### WORK TO BE COMPLETED
Below are the records; copy each line in which "euleroutput" can be found.

[Source records]
--- START ---

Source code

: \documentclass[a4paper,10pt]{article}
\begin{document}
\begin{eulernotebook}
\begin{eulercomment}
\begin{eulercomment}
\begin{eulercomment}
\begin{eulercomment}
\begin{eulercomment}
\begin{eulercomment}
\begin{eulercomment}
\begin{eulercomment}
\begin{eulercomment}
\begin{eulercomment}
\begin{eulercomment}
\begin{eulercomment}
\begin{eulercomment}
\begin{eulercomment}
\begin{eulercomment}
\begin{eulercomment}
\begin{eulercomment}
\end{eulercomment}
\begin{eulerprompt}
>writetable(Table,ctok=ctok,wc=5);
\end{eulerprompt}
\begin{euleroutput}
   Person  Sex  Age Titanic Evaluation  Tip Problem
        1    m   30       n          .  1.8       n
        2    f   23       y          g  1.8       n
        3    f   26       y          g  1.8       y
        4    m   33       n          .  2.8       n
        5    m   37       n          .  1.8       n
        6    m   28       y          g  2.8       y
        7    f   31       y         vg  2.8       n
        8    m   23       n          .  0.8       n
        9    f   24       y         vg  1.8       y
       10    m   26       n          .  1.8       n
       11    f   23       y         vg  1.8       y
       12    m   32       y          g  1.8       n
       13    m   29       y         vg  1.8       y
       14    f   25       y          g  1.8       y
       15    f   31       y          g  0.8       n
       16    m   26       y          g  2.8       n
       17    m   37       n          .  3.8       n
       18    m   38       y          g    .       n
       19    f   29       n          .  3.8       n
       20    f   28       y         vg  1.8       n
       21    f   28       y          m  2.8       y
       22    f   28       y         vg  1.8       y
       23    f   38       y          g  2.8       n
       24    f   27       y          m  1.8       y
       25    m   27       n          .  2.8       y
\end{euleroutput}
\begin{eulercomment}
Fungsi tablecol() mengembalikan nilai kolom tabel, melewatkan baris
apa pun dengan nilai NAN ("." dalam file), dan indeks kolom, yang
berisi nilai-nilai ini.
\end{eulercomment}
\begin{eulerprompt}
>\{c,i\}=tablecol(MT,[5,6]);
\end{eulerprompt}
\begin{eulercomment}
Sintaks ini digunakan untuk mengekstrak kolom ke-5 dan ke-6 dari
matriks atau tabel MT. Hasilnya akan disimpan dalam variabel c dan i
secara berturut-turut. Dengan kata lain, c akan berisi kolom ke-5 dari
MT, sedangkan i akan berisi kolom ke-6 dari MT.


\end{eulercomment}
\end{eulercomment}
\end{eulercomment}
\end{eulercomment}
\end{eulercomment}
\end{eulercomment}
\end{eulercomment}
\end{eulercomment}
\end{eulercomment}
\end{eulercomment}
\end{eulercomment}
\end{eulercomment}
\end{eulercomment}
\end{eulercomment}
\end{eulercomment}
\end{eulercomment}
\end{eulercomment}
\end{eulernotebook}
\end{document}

--- END ---

### THE ANSWER
\begin{euleroutput}
\end{euleroutput}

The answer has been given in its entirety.